— Information provided —

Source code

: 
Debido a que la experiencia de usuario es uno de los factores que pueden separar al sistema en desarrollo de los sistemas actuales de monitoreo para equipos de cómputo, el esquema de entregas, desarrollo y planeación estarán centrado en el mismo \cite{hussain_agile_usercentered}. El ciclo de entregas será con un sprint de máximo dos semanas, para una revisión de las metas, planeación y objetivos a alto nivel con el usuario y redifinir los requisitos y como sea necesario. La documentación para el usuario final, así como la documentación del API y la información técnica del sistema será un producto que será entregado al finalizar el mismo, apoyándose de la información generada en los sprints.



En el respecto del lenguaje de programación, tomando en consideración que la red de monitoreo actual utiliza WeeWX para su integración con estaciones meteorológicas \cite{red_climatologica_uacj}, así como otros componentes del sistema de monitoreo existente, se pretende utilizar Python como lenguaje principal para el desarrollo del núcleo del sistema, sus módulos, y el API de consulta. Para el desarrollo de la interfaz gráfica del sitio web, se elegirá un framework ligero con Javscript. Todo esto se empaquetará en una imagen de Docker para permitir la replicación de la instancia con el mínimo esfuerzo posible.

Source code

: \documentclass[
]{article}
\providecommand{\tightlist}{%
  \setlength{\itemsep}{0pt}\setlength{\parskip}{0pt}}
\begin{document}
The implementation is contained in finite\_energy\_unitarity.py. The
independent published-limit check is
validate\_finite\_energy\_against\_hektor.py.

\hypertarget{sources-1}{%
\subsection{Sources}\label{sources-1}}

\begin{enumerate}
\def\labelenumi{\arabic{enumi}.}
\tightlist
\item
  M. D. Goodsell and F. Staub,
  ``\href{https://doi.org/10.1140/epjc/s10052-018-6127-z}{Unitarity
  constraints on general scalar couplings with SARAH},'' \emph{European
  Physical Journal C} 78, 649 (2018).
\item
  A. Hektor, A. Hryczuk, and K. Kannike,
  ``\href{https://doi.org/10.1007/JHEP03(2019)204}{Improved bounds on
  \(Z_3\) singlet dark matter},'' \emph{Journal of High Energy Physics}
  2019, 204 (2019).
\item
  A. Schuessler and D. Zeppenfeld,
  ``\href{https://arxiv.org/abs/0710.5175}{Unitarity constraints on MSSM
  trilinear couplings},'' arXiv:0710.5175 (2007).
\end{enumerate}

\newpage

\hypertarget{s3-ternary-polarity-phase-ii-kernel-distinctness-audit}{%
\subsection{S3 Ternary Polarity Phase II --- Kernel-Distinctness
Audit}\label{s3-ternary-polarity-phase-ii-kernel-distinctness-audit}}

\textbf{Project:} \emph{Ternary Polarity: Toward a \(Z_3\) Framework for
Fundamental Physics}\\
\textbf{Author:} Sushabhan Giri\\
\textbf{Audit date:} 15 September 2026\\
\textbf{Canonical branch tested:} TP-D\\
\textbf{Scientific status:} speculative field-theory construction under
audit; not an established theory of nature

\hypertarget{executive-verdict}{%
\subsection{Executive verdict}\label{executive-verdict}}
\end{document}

— Required action —
Your reply is one number: how many lines of the records above contain the word "href".

— Result for this task —
3